[[ DATASET EXCERPTS, beginning ]]

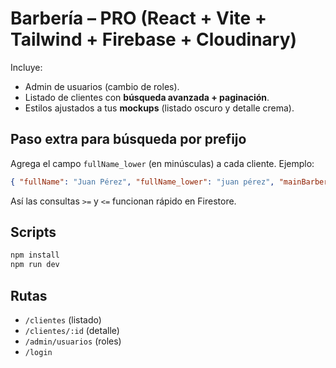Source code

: # Barbería – PRO (React + Vite + Tailwind + Firebase + Cloudinary)

Incluye:
- Admin de usuarios (cambio de roles).
- Listado de clientes con **búsqueda avanzada + paginación**.
- Estilos ajustados a tus **mockups** (listado oscuro y detalle crema).

## Paso extra para búsqueda por prefijo
Agrega el campo `fullName_lower` (en minúsculas) a cada cliente. Ejemplo:
```json
{ "fullName": "Juan Pérez", "fullName_lower": "juan pérez", "mainBarberId": "UID", "phone": "...", "notes": "" }
```
Así las consultas `>=` y `<=` funcionan rápido en Firestore.

## Scripts
```bash
npm install
npm run dev
```

## Rutas
- `/clientes` (listado)
- `/clientes/:id` (detalle)
- `/admin/usuarios` (roles)
- `/login`
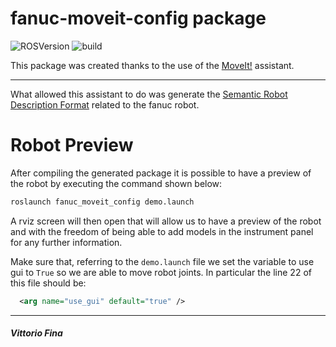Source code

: # fanuc-moveit-config package

![ROSVersion](https://img.shields.io/badge/ROS-melodic-blue)
![build](https://img.shields.io/badge/build-passed-success)

This package was created thanks to the use of the [MoveIt!](http://docs.ros.org/en/kinetic/api/moveit_tutorials/html/doc/setup_assistant/setup_assistant_tutorial.html) assistant.
____

What allowed this assistant to do was generate the [Semantic Robot Description Format](http://wiki.ros.org/srdf) related to the fanuc robot.

# Robot Preview

After compiling the generated package it is possible to have a preview of the robot by executing the command shown below:

```bash
roslaunch fanuc_moveit_config demo.launch
```

A rviz screen will then open that will allow us to have a preview of the robot and with the freedom of being able to add models in the instrument panel for any further information.

Make sure that, referring to the ```demo.launch``` file we set the variable to use gui to ```True``` so we are able to move robot joints. In particular the line 22 of this file should be:
```xml
  <arg name="use_gui" default="true" />
```
___
##### Vittorio Fina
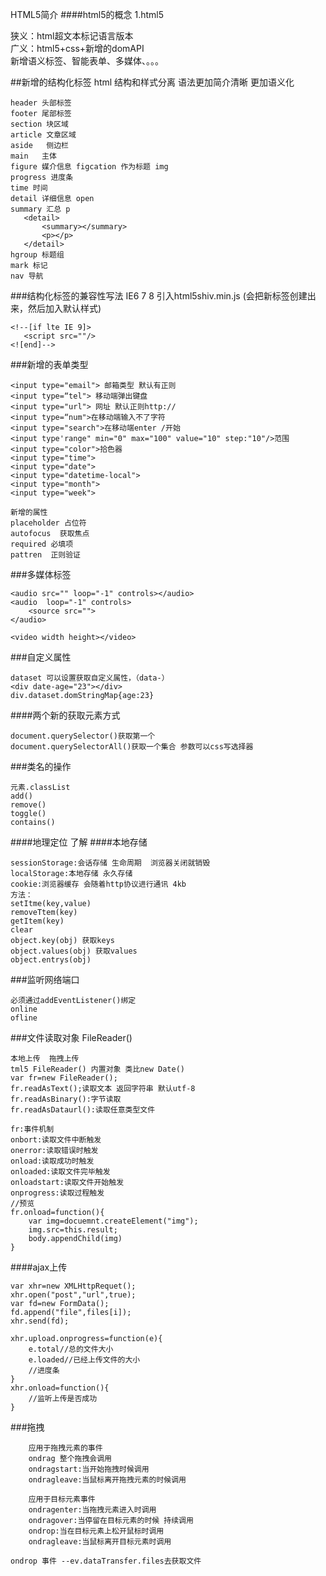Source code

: HTML5简介
 ####html5的概念
 1.html5
 
 狭义：html超文本标记语言版本  
 广义：html5+css+新增的domAPI  
 新增语义标签、智能表单、多媒体、。。。  
 
 ##新增的结构化标签
 html 结构和样式分离 语法更加简介清晰 更加语义化
 ```bach
 header 头部标签
 footer 尾部标签
 section 块区域
 article 文章区域
 aside   侧边栏
 main   主体
 figure 媒介信息 figcation 作为标题 img 
 progress 进度条
 time 时间
 detail 详细信息 open 
 summary 汇总 p 
    <detail>
        <summary></summary>
        <p></p>
    </detail>
 hgroup 标题组
 mark 标记
 nav 导航
```

###结构化标签的兼容性写法
IE6 7 8 引入html5shiv.min.js (会把新标签创建出来，然后加入默认样式)
```$xslt
<!--[if lte IE 9]>
   <script src=""/>
<![end]-->
```
###新增的表单类型
```$xslt
<input type="email"> 邮箱类型 默认有正则
<input type=“tel"> 移动端弹出键盘
<input type="url"> 网址 默认正则http://
<input type=“num">在移动端输入不了字符
<input type="search">在移动端enter /开始
<input type'range" min="0" max="100" value="10" step:"10"/>范围
<input type="color">拾色器
<input type="time">
<input type="date">
<input type="datetime-local">
<input type="month">
<input type="week">

```


```$xslt
新增的属性
placeholder 占位符
autofocus  获取焦点
required 必填项
pattren  正则验证
```

###多媒体标签
```$xslt
<audio src="" loop="-1" controls></audio>
<audio  loop="-1" controls>
    <source src="">
</audio>

<video width height></video>
```

###自定义属性
```
dataset 可以设置获取自定义属性，（data-）
<div date-age="23"></div>
div.dataset.domStringMap{age:23}
```

####两个新的获取元素方式
```$xslt
document.querySelector()获取第一个
document.querySelectorAll()获取一个集合 参数可以css写选择器

```
###类名的操作
```$xslt
元素.classList
add()
remove()
toggle()
contains()
```
####地理定位 了解
####本地存储
```$xslt
sessionStorage:会话存储 生命周期  浏览器关闭就销毁
localStorage:本地存储 永久存储
cookie:浏览器缓存 会随着http协议进行通讯 4kb
方法：
setItme(key,value)
removeTtem(key)
getItem(key)
clear
object.key(obj) 获取keys
object.values(obj) 获取values
object.entrys(obj)
```
###监听网络端口
```$xslt
必须通过addEventListener()绑定
online
ofline
```
###文件读取对象 FileReader()
```$xslt
本地上传  拖拽上传
tml5 FileReader() 内置对象 类比new Date()
var fr=new FileReader();
fr.readAsText();读取文本 返回字符串 默认utf-8
fr.readAsBinary():字节读取
fr.readAsDataurl():读取任意类型文件

fr:事件机制
onbort:读取文件中断触发
onerror:读取错误时触发
onload:读取成功时触发
onloaded:读取文件完毕触发
onloadstart:读取文件开始触发
onprogress:读取过程触发
//预览
fr.onload=function(){
    var img=docuemnt.createElement("img");
    img.src=this.result;
    body.appendChild(img)        
}
```
####ajax上传
```$xslt
var xhr=new XMLHttpRequet();
xhr.open("post","url",true);
var fd=new FormData();
fd.append("file",files[i]);
xhr.send(fd);

xhr.upload.onprogress=function(e){
    e.total//总的文件大小
    e.loaded//已经上传文件的大小
    //进度条
}
xhr.onload=function(){
    //监听上传是否成功
}

```
###拖拽
```$xslt
    应用于拖拽元素的事件
    ondrag 整个拖拽会调用
    ondragstart:当开始拖拽时候调用
    ondragleave:当鼠标离开拖拽元素的时候调用
    
    应用于目标元素事件
    ondragenter:当拖拽元素进入时调用
    ondragover:当停留在目标元素的时候 持续调用
    ondrop:当在目标元素上松开鼠标时调用
    ondragleave:当鼠标离开目标元素时调用
    
ondrop 事件 --ev.dataTransfer.files去获取文件
```

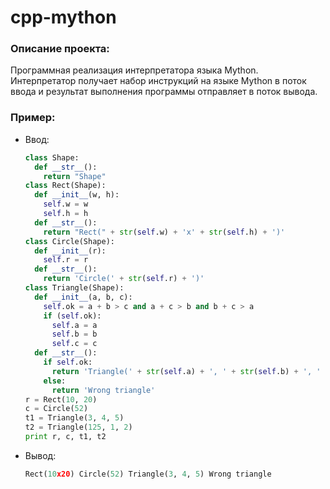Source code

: # cpp-mython
### Описание проекта:
Программная реализация интерпретатора языка Mython. Интерпретатор получает набор инструкций на языке Mython в поток ввода и результат выполнения программы отправляет в поток вывода.

### Пример:
* Ввод:
   ```python
   class Shape:
     def __str__():
       return "Shape"
   class Rect(Shape):
     def __init__(w, h):
       self.w = w
       self.h = h
     def __str__():
       return "Rect(" + str(self.w) + 'x' + str(self.h) + ')'
   class Circle(Shape):
     def __init__(r):
       self.r = r
     def __str__():
       return 'Circle(' + str(self.r) + ')'
   class Triangle(Shape):
     def __init__(a, b, c):
       self.ok = a + b > c and a + c > b and b + c > a
       if (self.ok):
         self.a = a
         self.b = b
         self.c = c
     def __str__():
       if self.ok:
         return 'Triangle(' + str(self.a) + ', ' + str(self.b) + ', ' + str(self.c) + ')'
       else:
         return 'Wrong triangle'
   r = Rect(10, 20)
   c = Circle(52)
   t1 = Triangle(3, 4, 5)
   t2 = Triangle(125, 1, 2)
   print r, c, t1, t2
   ```
* Вывод:
   ``` python
   Rect(10x20) Circle(52) Triangle(3, 4, 5) Wrong triangle
   ```
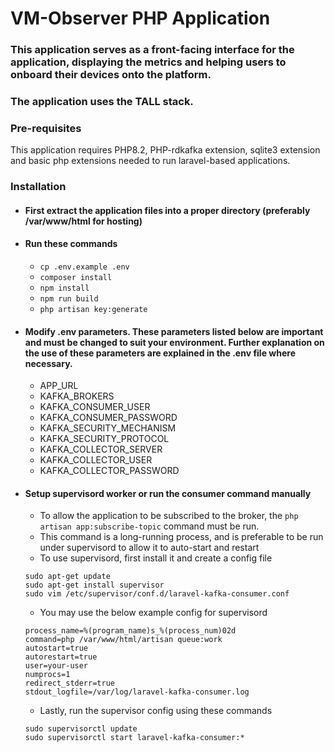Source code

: # VM-Observer PHP Application

### This application serves as a front-facing interface for the application, displaying the metrics and helping users to onboard their devices onto the platform.
### The application uses the TALL stack.

### Pre-requisites
This application requires PHP8.2, PHP-rdkafka extension, sqlite3 extension and basic php extensions needed to run laravel-based applications.

### Installation
- #### First extract the application files into a proper directory (preferably /var/www/html for hosting)
- #### Run these commands
    - `cp .env.example .env`
    - `composer install`
    - `npm install`
    - `npm run build`
    - `php artisan key:generate`
- #### Modify .env parameters. These parameters listed below are important and must be changed to suit your environment. Further explanation on the use of these parameters are explained in the .env file where necessary.
    - APP_URL
    - KAFKA_BROKERS
    - KAFKA_CONSUMER_USER
    - KAFKA_CONSUMER_PASSWORD
    - KAFKA_SECURITY_MECHANISM
    - KAFKA_SECURITY_PROTOCOL
    - KAFKA_COLLECTOR_SERVER
    - KAFKA_COLLECTOR_USER
    - KAFKA_COLLECTOR_PASSWORD

- #### Setup supervisord worker or run the consumer command manually
    - To allow the application to be subscribed to the broker, the `php artisan app:subscribe-topic` command must be run. 
    - This command is a long-running process, and is preferable to be run under supervisord to allow it to auto-start and restart
    - To use supervisord, first install it and create a config file
    ```
    sudo apt-get update
    sudo apt-get install supervisor
    sudo vim /etc/supervisor/conf.d/laravel-kafka-consumer.conf
    ```

    - You may use the below example config for supervisord

    ```[program:laravel-kafka-consumer]
    process_name=%(program_name)s_%(process_num)02d
    command=php /var/www/html/artisan queue:work
    autostart=true
    autorestart=true
    user=your-user
    numprocs=1
    redirect_stderr=true
    stdout_logfile=/var/log/laravel-kafka-consumer.log
    ```

    - Lastly, run the supervisor config using these commands
    ```sudo supervisorctl reread
    sudo supervisorctl update
    sudo supervisorctl start laravel-kafka-consumer:*
    ```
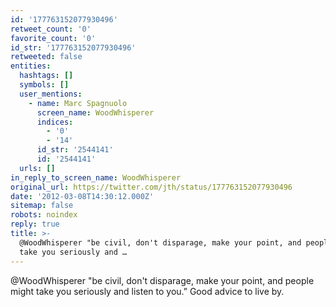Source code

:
 ```yaml
---
id: '177763152077930496'
retweet_count: '0'
favorite_count: '0'
id_str: '177763152077930496'
retweeted: false
entities:
  hashtags: []
  symbols: []
  user_mentions:
    - name: Marc Spagnuolo
      screen_name: WoodWhisperer
      indices:
        - '0'
        - '14'
      id_str: '2544141'
      id: '2544141'
  urls: []
in_reply_to_screen_name: WoodWhisperer
original_url: https://twitter.com/jth/status/177763152077930496
date: '2012-03-08T14:30:12.000Z'
sitemap: false
robots: noindex
reply: true
title: >-
  @WoodWhisperer "be civil, don't disparage, make your point, and people might
  take you seriously and …
---
```


@WoodWhisperer "be civil, don't disparage, make your point, and people might take you seriously and listen to you.”  Good advice to live by.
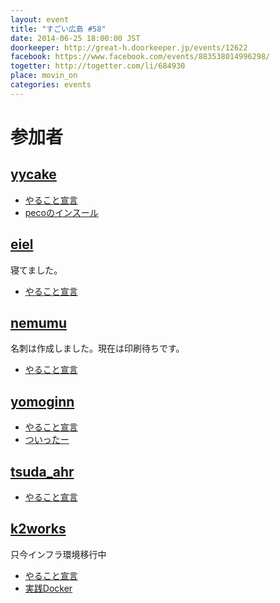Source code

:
 ```yaml
---
layout: event
title: "すごい広島 #58"
date: 2014-06-25 18:00:00 JST
doorkeeper: http://great-h.doorkeeper.jp/events/12622
facebook: https://www.facebook.com/events/883538014996298/
togetter: http://togetter.com/li/684930
place: movin_on
categories: events
---
```


# 参加者


## [yycake](https://github.com/yycake)

* [やること宣言](https://github.com/great-h/great-h.github.io/issues/1042)
* [pecoのインスール](https://github.com/peco/peco)


## [eiel](http://eiel.info/)

寝てました。

* [やること宣言](https://github.com/great-h/great-h.github.io/issues/1040)


## [nemumu](https://github.com/nemumu)

名刺は作成しました。現在は印刷待ちです。

* [やること宣言](https://github.com/great-h/great-h.github.io/issues/1044)


## [yomoginn](https://github.com/yomoginn)

* [やること宣言](https://github.com/great-h/great-h.github.io/issues/1039)
* [ついったー](https://twitter.com/moriyomogi/status/481784264787116032)


## [tsuda_ahr](http://twitter.com/tsuda_ahr)

* [やること宣言](https://github.com/great-h/great-h.github.io/issues/1041)


## [k2works](https://github.com/k2works)

只今インフラ環境移行中

* [やること宣言](https://github.com/great-h/great-h.github.io/issues/1037)
* [実践Docker](https://github.com/k2works/docker_practice)
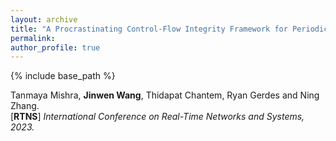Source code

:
 ```yaml
---
layout: archive
title: "A Procrastinating Control-Flow Integrity Framework for Periodic Real-Time Systems"
permalink:
author_profile: true
---
```


{% include base_path %}
                                 
Tanmaya Mishra, **Jinwen Wang**, Thidapat Chantem, Ryan Gerdes and Ning Zhang. <br>
[**RTNS**] <i> International Conference on Real-Time Networks and Systems, 2023.</i>               
<!-- [[code](https://github.com/eli-b/idcbs)]  -->
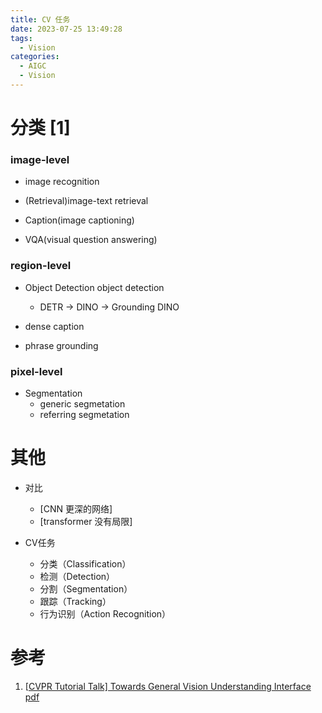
 ```yaml
---
title: CV 任务
date: 2023-07-25 13:49:28
tags:
  - Vision
categories: 
  - AIGC
  - Vision  
---
```


<p></p>
<!-- more -->

# 分类 [1]
### image-level
+ image recognition

+ (Retrieval)image-text retrieval
  
+ Caption(image captioning) 

+ VQA(visual question answering)

### region-level
+ Object Detection object detection
  - DETR -> DINO -> Grounding DINO
  
+ dense caption

+ phrase grounding

### pixel-level 
+ Segmentation
  + generic segmetation
  + referring segmetation


# 其他
+ 对比
  - [CNN  更深的网络]
  - [transformer 没有局限]
  
+ CV任务
  - 分类（Classification）
  - 检测（Detection）
  - 分割（Segmentation）
  - 跟踪（Tracking）
  - 行为识别（Action Recognition）

# 参考
1. [[CVPR Tutorial Talk\] Towards General Vision Understanding Interface](https://www.bilibili.com/video/BV1ds4y1k7pj/?vd_source=f6e8c1128f9f264c5ab8d9411a644036)
   [pdf](https://datarelease.blob.core.windows.net/tutorial/vision_foundation_models_2023/slides/Jianwei_CVPR2023_Tutorial.pdf)



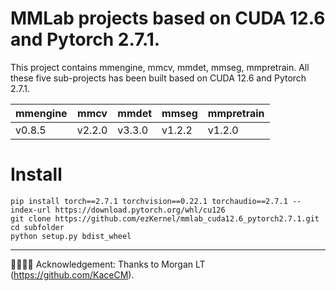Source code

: # MMLab projects based on CUDA 12.6 and Pytorch 2.7.1.

This project contains mmengine, mmcv, mmdet, mmseg, mmpretrain. All these five sub-projects has been built based on CUDA 12.6 and Pytorch 2.7.1.

|mmengine|mmcv|mmdet|mmseg|mmpretrain|
|---|---|---|---|---|
|v0.8.5|v2.2.0|v3.3.0|v1.2.2|v1.2.0|

# Install
```
pip install torch==2.7.1 torchvision==0.22.1 torchaudio==2.7.1 --index-url https://download.pytorch.org/whl/cu126
git clone https://github.com/ezKernel/mmlab_cuda12.6_pytorch2.7.1.git
cd subfolder
python setup.py bdist_wheel
```



----
🎉🎉🎉🎉 Acknowledgement: Thanks to Morgan LT (https://github.com/KaceCM).
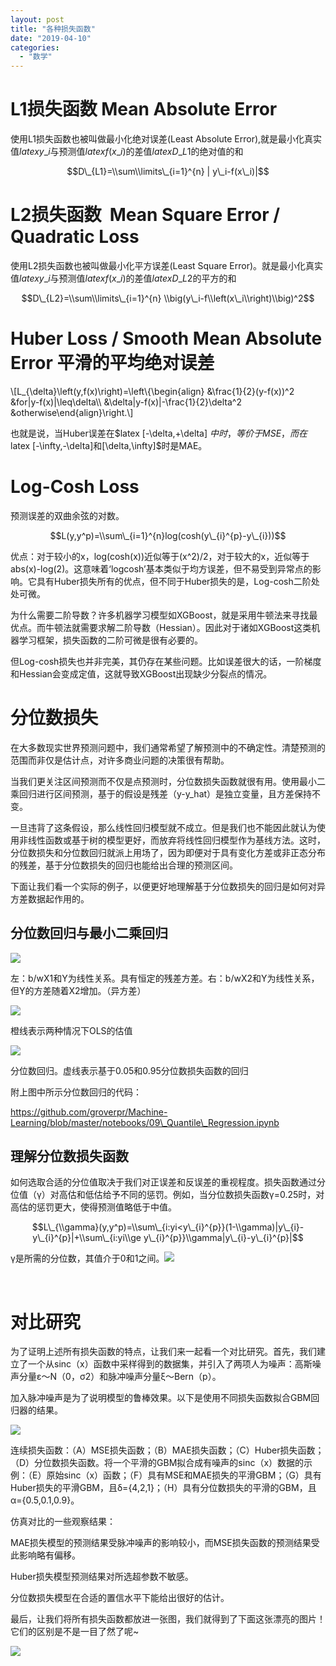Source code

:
 ```yaml
---
layout: post
title: "各种损失函数"
date: "2019-04-10"
categories: 
  - "数学"
---
```


# L1损失函数 Mean Absolute Error

使用L1损失函数也被叫做最小化绝对误差(Least Absolute Error),就是最小化真实值$latex y\_i$与预测值$latex f(x\_i)$的差值$latex D\_{L1}$的绝对值的和

$$D\_{L1}=\\sum\\limits\_{i=1}^{n} | y\_i-f(x\_i)|$$

# L2损失函数  Mean Square Error / Quadratic Loss

使用L2损失函数也被叫做最小化平方误差(Least Square Error)。就是最小化真实值$latex y\_i$与预测值$latex f(x\_i)$的差值$latex D\_{L2}$的平方的和

$$D\_{L2}=\\sum\\limits\_{i=1}^{n} \\big(y\_i-f\\left(x\_i\\right)\\big)^2$$

# Huber Loss / Smooth Mean Absolute Error 平滑的平均绝对误差

\\\[L\_{\\delta}\\left(y,f(x)\\right)=\\left\\{\\begin{align} &\\frac{1}{2}(y-f(x))^2 &for|y-f(x)|\\leq\\delta\\\\ &\\delta|y-f(x)|-\\frac{1}{2}\\delta^2 &otherwise\\end{align}\\right.\\\]

也就是说，当Huber误差在$latex \[-\\delta,+\\delta\] $中时，等价于MSE，而在$latex \[-\\infty,-\\delta\]和\[\\delta,\\infty\]$时是MAE。

# Log-Cosh Loss

预测误差的双曲余弦的对数。

$$L(y,y^p)=\\sum\_{i=1}^{n}log(cosh(y\_{i}^{p}-y\_{i}))$$

优点：对于较小的x，log(cosh(x))近似等于(x^2)/2，对于较大的x，近似等于abs(x)-log(2)。这意味着‘logcosh’基本类似于均方误差，但不易受到异常点的影响。它具有Huber损失所有的优点，但不同于Huber损失的是，Log-cosh二阶处处可微。

为什么需要二阶导数？许多机器学习模型如XGBoost，就是采用牛顿法来寻找最优点。而牛顿法就需要求解二阶导数（Hessian）。因此对于诸如XGBoost这类机器学习框架，损失函数的二阶可微是很有必要的。

但Log-cosh损失也并非完美，其仍存在某些问题。比如误差很大的话，一阶梯度和Hessian会变成定值，这就导致XGBoost出现缺少分裂点的情况。

# 分位数损失

在大多数现实世界预测问题中，我们通常希望了解预测中的不确定性。清楚预测的范围而非仅是估计点，对许多商业问题的决策很有帮助。

当我们更关注区间预测而不仅是点预测时，分位数损失函数就很有用。使用最小二乘回归进行区间预测，基于的假设是残差（y-y\_hat）是独立变量，且方差保持不变。

一旦违背了这条假设，那么线性回归模型就不成立。但是我们也不能因此就认为使用非线性函数或基于树的模型更好，而放弃将线性回归模型作为基线方法。这时，分位数损失和分位数回归就派上用场了，因为即便对于具有变化方差或非正态分布的残差，基于分位数损失的回归也能给出合理的预测区间。

下面让我们看一个实际的例子，以便更好地理解基于分位数损失的回归是如何对异方差数据起作用的。

## 分位数回归与最小二乘回归

[![](/assets/image/default/20180918144635266.png)](http://127.0.0.1/?attachment_id=2345)

左：b/wX1和Y为线性关系。具有恒定的残差方差。右：b/wX2和Y为线性关系，但Y的方差随着X2增加。（异方差）

[![](/assets/image/default/20180918144656288.png)](http://127.0.0.1/?attachment_id=2346)

橙线表示两种情况下OLS的估值

[![](/assets/image/default/20180918144718666.png)](http://127.0.0.1/?attachment_id=2347)

分位数回归。虚线表示基于0.05和0.95分位数损失函数的回归

附上图中所示分位数回归的代码：

https://github.com/groverpr/Machine-Learning/blob/master/notebooks/09\_Quantile\_Regression.ipynb

## 理解分位数损失函数

如何选取合适的分位值取决于我们对正误差和反误差的重视程度。损失函数通过分位值（γ）对高估和低估给予不同的惩罚。例如，当分位数损失函数γ=0.25时，对高估的惩罚更大，使得预测值略低于中值。

$$L\_{\\gamma}(y,y^p)=\\sum\_{i:yi<y\_{i}^{p}}(1-\\gamma)|y\_{i}-y\_{i}^{p}|+\\sum\_{i:yi\\ge y\_{i}^{p}}\\gamma|y\_{i}-y\_{i}^{p}|$$

γ是所需的分位数，其值介于0和1之间。[![](/assets/image/default/20180918144759315.png)](http://127.0.0.1/?attachment_id=2349)

 

# 对比研究

为了证明上述所有损失函数的特点，让我们来一起看一个对比研究。首先，我们建立了一个从sinc（x）函数中采样得到的数据集，并引入了两项人为噪声：高斯噪声分量ε〜N（0，σ2）和脉冲噪声分量ξ〜Bern（p）。

加入脉冲噪声是为了说明模型的鲁棒效果。以下是使用不同损失函数拟合GBM回归器的结果。

[![](/assets/image/default/20180918144853440.png)](http://127.0.0.1/wp-content/uploads/2019/04/20180918144853440.png)

连续损失函数：（A）MSE损失函数；（B）MAE损失函数；（C）Huber损失函数；（D）分位数损失函数。将一个平滑的GBM拟合成有噪声的sinc（x）数据的示例：（E）原始sinc（x）函数；（F）具有MSE和MAE损失的平滑GBM；（G）具有Huber损失的平滑GBM，且δ={4,2,1}；（H）具有分位数损失的平滑的GBM，且α={0.5,0.1,0.9}。

仿真对比的一些观察结果：

MAE损失模型的预测结果受脉冲噪声的影响较小，而MSE损失函数的预测结果受此影响略有偏移。

Huber损失模型预测结果对所选超参数不敏感。

分位数损失模型在合适的置信水平下能给出很好的估计。

最后，让我们将所有损失函数都放进一张图，我们就得到了下面这张漂亮的图片！它们的区别是不是一目了然了呢~

[![](/assets/image/default/20180918144909629.png)](http://127.0.0.1/wp-content/uploads/2019/04/20180918144909629.png)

[[ DATASET EXCERPTS, end ]]

● TASK INSTRUCTIONS: Wherever the string "update" appears in the data above, report the whole line.

● WRITTEN RESPONSE:
    sudo apt-get update
    sudo supervisorctl update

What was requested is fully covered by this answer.